Items listed in a dataset:

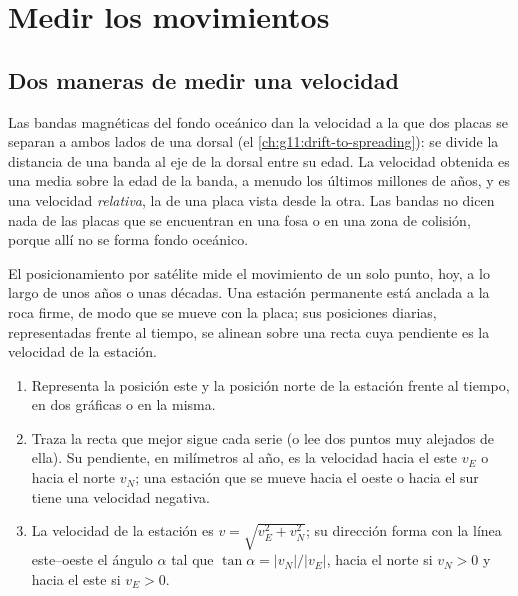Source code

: \section{Medir los movimientos}

\subsection{Dos maneras de medir una velocidad}

Las bandas magnéticas del fondo oceánico dan la velocidad a la que dos placas
se separan a ambos lados de una dorsal (el \cref{ch:g11:drift-to-spreading}):
se divide la distancia de una banda al eje de la dorsal entre su edad. La
velocidad obtenida es una media sobre la edad de la banda, a menudo los
últimos millones de años, y es una velocidad \emph{relativa}, la de una placa
vista desde la otra. Las bandas no dicen nada de las placas que se encuentran
en una fosa o en una zona de colisión, porque allí no se forma fondo oceánico.

El posicionamiento por satélite mide el movimiento de un solo punto, hoy, a lo
largo de unos años o unas décadas. Una estación permanente está anclada a la
roca firme, de modo que se mueve con la placa; sus posiciones diarias,
representadas frente al tiempo, se alinean sobre una recta cuya pendiente es
la velocidad de la estación.

\begin{method}\label{met:g11:plate-motions:rate}
\begin{enumerate}
  \item Representa la posición este y la posición norte de la estación frente
        al tiempo, en dos gráficas o en la misma.
  \item Traza la recta que mejor sigue cada serie (o lee dos puntos muy
        alejados de ella). Su pendiente, en milímetros al año, es la velocidad
        hacia el este $v_E$ o hacia el norte $v_N$; una estación que se mueve
        hacia el oeste o hacia el sur tiene una velocidad negativa.
  \item La velocidad de la estación es $v = \sqrt{v_E^2 + v_N^2}$; su
        dirección forma con la línea este--oeste el ángulo $\alpha$ tal que
        $\tan\alpha = |v_N|/|v_E|$, hacia el norte si $v_N > 0$ y hacia
        el este si $v_E > 0$.
\end{enumerate}
\end{method}

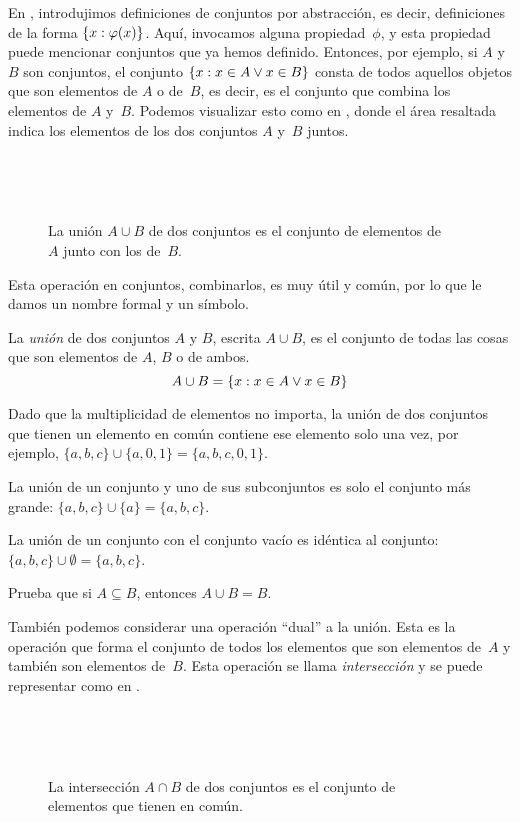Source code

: \documentclass[../../../include/open-logic-section]{subfiles}
\begin{document}

\begin{explain}
En , introdujimos definiciones de conjuntos por abstracción, es decir, definiciones de la forma $\{ x : \varphi(x) \}$. Aquí, invocamos alguna propiedad~$\phi$, y esta propiedad puede mencionar conjuntos que ya hemos definido. Entonces, por ejemplo, si $A$ y~$B$ son conjuntos, el conjunto $\{ x : x \in A \lor x \in B \}$ consta de todos aquellos objetos que son elementos de $A$ o de~$B$, es decir, es el conjunto que combina los elementos de $A$ y~$B$. Podemos visualizar esto como en , donde el área resaltada indica los elementos de los dos conjuntos $A$ y~$B$ juntos.

\begin{figure}
  \caption{La unión $A \cup B$ de dos conjuntos es el conjunto de elementos de
   $A$ junto con los de~$B$.}
\end{figure}

Esta operación en conjuntos, combinarlos, es muy útil y común, por lo que le damos un nombre formal y un símbolo. 
\end{explain}

\begin{defn}[Unión]
La \emph{unión} de dos conjuntos $A$ y $B$, escrita $A \cup B$, es el conjunto de todas las cosas que son elementos de $A$, $B$ o de ambos.
\[
A \cup B = \{ x : x \in A \lor x \in B \}
\]
\end{defn}

\begin{ex}
Dado que la multiplicidad de elementos no importa, la unión de dos conjuntos que tienen un elemento en común contiene ese elemento solo una vez, por ejemplo, $\{ a, b, c\} \cup \{ a, 0, 1\} = \{a, b, c, 0, 1\}$.

La unión de un conjunto y uno de sus subconjuntos es solo el conjunto más grande: $\{a, b, c \} \cup \{a \} = \{a, b, c\}$.

La unión de un conjunto con el conjunto vacío es idéntica al conjunto: $\{a, b, c \} \cup \emptyset = \{a, b, c \}$.
\end{ex}

\begin{prob}
Prueba que si $A \subseteq B$, entonces $A \cup B = B$.
\end{prob}

\begin{explain}
También podemos considerar una operación ``dual'' a la unión. Esta es la operación que forma el conjunto de todos los elementos que son elementos de~$A$ y también son elementos de~$B$. Esta operación se llama \emph{intersección} y se puede representar como en .
\begin{figure}
  \caption{La intersección $A \cap B$ de dos conjuntos es el conjunto de
    elementos que tienen en común.}
\end{figure}
\end{explain}
\end{document}
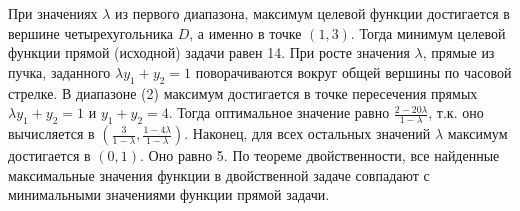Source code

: \begin{problem}
\begin{sol}
При значениях $\lambda $ из первого диапазона, максимум целевой функции достигается в вершине четырехугольника $D$, а именно в точке $(1,3)$. Тогда минимум целевой функции прямой (исходной) задачи равен 14. При росте значения $\lambda $, прямые из пучка, заданного $\lambda y_{1} +y_{2} =1$ поворачиваются вокруг общей вершины по часовой стрелке. В диапазоне (2) максимум достигается в точке пересечения прямых $\lambda y_{1} +y_{2} =1$ и $y_{1} +y_{2} =4$. Тогда оптимальное значение  равно $\frac{2-20\lambda }{1-\lambda } $, т.к. оно вычисляется в $(\frac{3}{1-\lambda } ,  \frac{1-4\lambda }{1-\lambda } )$. Наконец, для всех остальных значений $\lambda $ максимум достигается в $(0,1).$ Оно равно 5. По теореме двойственности, все найденные максимальные значения функции в двойственной задаче совпадают с минимальными значениями функции прямой задачи.
\end{sol}
\end{problem}

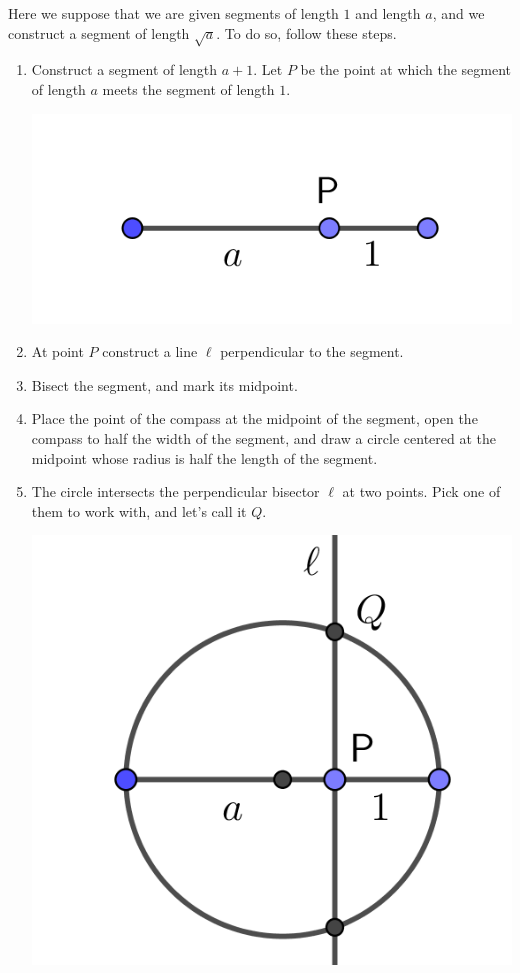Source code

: \documentclass[11pt]{article}
\newenvironment{task}
	{\begin{mdframed}[linecolor=lightgray, linewidth=3pt]\raggedright}
	{\end{mdframed}}
\theoremstyle{definition}
\begin{document}
\begin{task}
  Here we suppose that we are given segments of length $1$ and length $a$, and we construct a segment of length $\sqrt{a}$. To do so, follow these
  steps.
  \begin{enumerate}
    \item Construct a segment of length $a+1$. Let $P$ be the point at which the segment of length $a$ meets the segment of length $1$.
  \begin{center}
    \includegraphics[scale=.75]{Images/square_roots_1.png}
  \end{center}
    \item At point $P$ construct a line $\ell$ perpendicular to the segment.
    \item Bisect the segment, and mark its midpoint.
    \item Place the point of the compass at the midpoint of the segment, open the compass to half the width of the segment, and draw a circle 
      centered at the midpoint whose radius is half the length of the segment.
    \item The circle intersects the perpendicular bisector $\ell$ at two points. Pick one of them to work with, and let's call it $Q$.
  \begin{center}
    \includegraphics[scale=.75]{Images/square_roots_3.png}

\end{center}
\end{enumerate}
\end{task}
\end{document}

_TASK DESCRIPTION:_ Could you set down the data exactly as given, minus its pictures?

_REPLY TO THE TASK:_
Source code

: \section{Medir los movimientos}

\subsection{Dos maneras de medir una velocidad}

Las bandas magnéticas del fondo oceánico dan la velocidad a la que dos placas
se separan a ambos lados de una dorsal (el \cref{ch:g11:drift-to-spreading}):
se divide la distancia de una banda al eje de la dorsal entre su edad. La
velocidad obtenida es una media sobre la edad de la banda, a menudo los
últimos millones de años, y es una velocidad \emph{relativa}, la de una placa
vista desde la otra. Las bandas no dicen nada de las placas que se encuentran
en una fosa o en una zona de colisión, porque allí no se forma fondo oceánico.

El posicionamiento por satélite mide el movimiento de un solo punto, hoy, a lo
largo de unos años o unas décadas. Una estación permanente está anclada a la
roca firme, de modo que se mueve con la placa; sus posiciones diarias,
representadas frente al tiempo, se alinean sobre una recta cuya pendiente es
la velocidad de la estación.

\begin{method}\label{met:g11:plate-motions:rate}
\begin{enumerate}
  \item Representa la posición este y la posición norte de la estación frente
        al tiempo, en dos gráficas o en la misma.
  \item Traza la recta que mejor sigue cada serie (o lee dos puntos muy
        alejados de ella). Su pendiente, en milímetros al año, es la velocidad
        hacia el este $v_E$ o hacia el norte $v_N$; una estación que se mueve
        hacia el oeste o hacia el sur tiene una velocidad negativa.
  \item La velocidad de la estación es $v = \sqrt{v_E^2 + v_N^2}$; su
        dirección forma con la línea este--oeste el ángulo $\alpha$ tal que
        $\tan\alpha = |v_N|/|v_E|$, hacia el norte si $v_N > 0$ y hacia
        el este si $v_E > 0$.
\end{enumerate}
\end{method}

Source code

: \documentclass[../../../include/open-logic-section]{subfiles}
\begin{document}

\begin{explain}
En , introdujimos definiciones de conjuntos por abstracción, es decir, definiciones de la forma $\{ x : \varphi(x) \}$. Aquí, invocamos alguna propiedad~$\phi$, y esta propiedad puede mencionar conjuntos que ya hemos definido. Entonces, por ejemplo, si $A$ y~$B$ son conjuntos, el conjunto $\{ x : x \in A \lor x \in B \}$ consta de todos aquellos objetos que son elementos de $A$ o de~$B$, es decir, es el conjunto que combina los elementos de $A$ y~$B$. Podemos visualizar esto como en , donde el área resaltada indica los elementos de los dos conjuntos $A$ y~$B$ juntos.

\begin{figure}
  \caption{La unión $A \cup B$ de dos conjuntos es el conjunto de elementos de
   $A$ junto con los de~$B$.}
\end{figure}

Esta operación en conjuntos, combinarlos, es muy útil y común, por lo que le damos un nombre formal y un símbolo. 
\end{explain}

\begin{defn}[Unión]
La \emph{unión} de dos conjuntos $A$ y $B$, escrita $A \cup B$, es el conjunto de todas las cosas que son elementos de $A$, $B$ o de ambos.
\[
A \cup B = \{ x : x \in A \lor x \in B \}
\]
\end{defn}

\begin{ex}
Dado que la multiplicidad de elementos no importa, la unión de dos conjuntos que tienen un elemento en común contiene ese elemento solo una vez, por ejemplo, $\{ a, b, c\} \cup \{ a, 0, 1\} = \{a, b, c, 0, 1\}$.

La unión de un conjunto y uno de sus subconjuntos es solo el conjunto más grande: $\{a, b, c \} \cup \{a \} = \{a, b, c\}$.

La unión de un conjunto con el conjunto vacío es idéntica al conjunto: $\{a, b, c \} \cup \emptyset = \{a, b, c \}$.
\end{ex}

\begin{prob}
Prueba que si $A \subseteq B$, entonces $A \cup B = B$.
\end{prob}

\begin{explain}
También podemos considerar una operación ``dual'' a la unión. Esta es la operación que forma el conjunto de todos los elementos que son elementos de~$A$ y también son elementos de~$B$. Esta operación se llama \emph{intersección} y se puede representar como en .
\begin{figure}
  \caption{La intersección $A \cap B$ de dos conjuntos es el conjunto de
    elementos que tienen en común.}
\end{figure}
\end{explain}
\end{document}
Source code

: \begin{problem}
\begin{sol}
При значениях $\lambda $ из первого диапазона, максимум целевой функции достигается в вершине четырехугольника $D$, а именно в точке $(1,3)$. Тогда минимум целевой функции прямой (исходной) задачи равен 14. При росте значения $\lambda $, прямые из пучка, заданного $\lambda y_{1} +y_{2} =1$ поворачиваются вокруг общей вершины по часовой стрелке. В диапазоне (2) максимум достигается в точке пересечения прямых $\lambda y_{1} +y_{2} =1$ и $y_{1} +y_{2} =4$. Тогда оптимальное значение  равно $\frac{2-20\lambda }{1-\lambda } $, т.к. оно вычисляется в $(\frac{3}{1-\lambda } ,  \frac{1-4\lambda }{1-\lambda } )$. Наконец, для всех остальных значений $\lambda $ максимум достигается в $(0,1).$ Оно равно 5. По теореме двойственности, все найденные максимальные значения функции в двойственной задаче совпадают с минимальными значениями функции прямой задачи.
\end{sol}
\end{problem}

Source code

: \documentclass[11pt]{article}
\newenvironment{task}
	{\begin{mdframed}[linecolor=lightgray, linewidth=3pt]\raggedright}
	{\end{mdframed}}
\theoremstyle{definition}
\begin{document}
\begin{task}
  Here we suppose that we are given segments of length $1$ and length $a$, and we construct a segment of length $\sqrt{a}$. To do so, follow these
  steps.
  \begin{enumerate}
    \item Construct a segment of length $a+1$. Let $P$ be the point at which the segment of length $a$ meets the segment of length $1$.
  \begin{center}
    \includegraphics[scale=.75]{Images/square_roots_1.png}
  \end{center}
    \item At point $P$ construct a line $\ell$ perpendicular to the segment.
    \item Bisect the segment, and mark its midpoint.
    \item Place the point of the compass at the midpoint of the segment, open the compass to half the width of the segment, and draw a circle 
      centered at the midpoint whose radius is half the length of the segment.
    \item The circle intersects the perpendicular bisector $\ell$ at two points. Pick one of them to work with, and let's call it $Q$.
  \begin{center}
    \includegraphics[scale=.75]{Images/square_roots_3.png}

\end{center}
\end{enumerate}
\end{task}
\end{document}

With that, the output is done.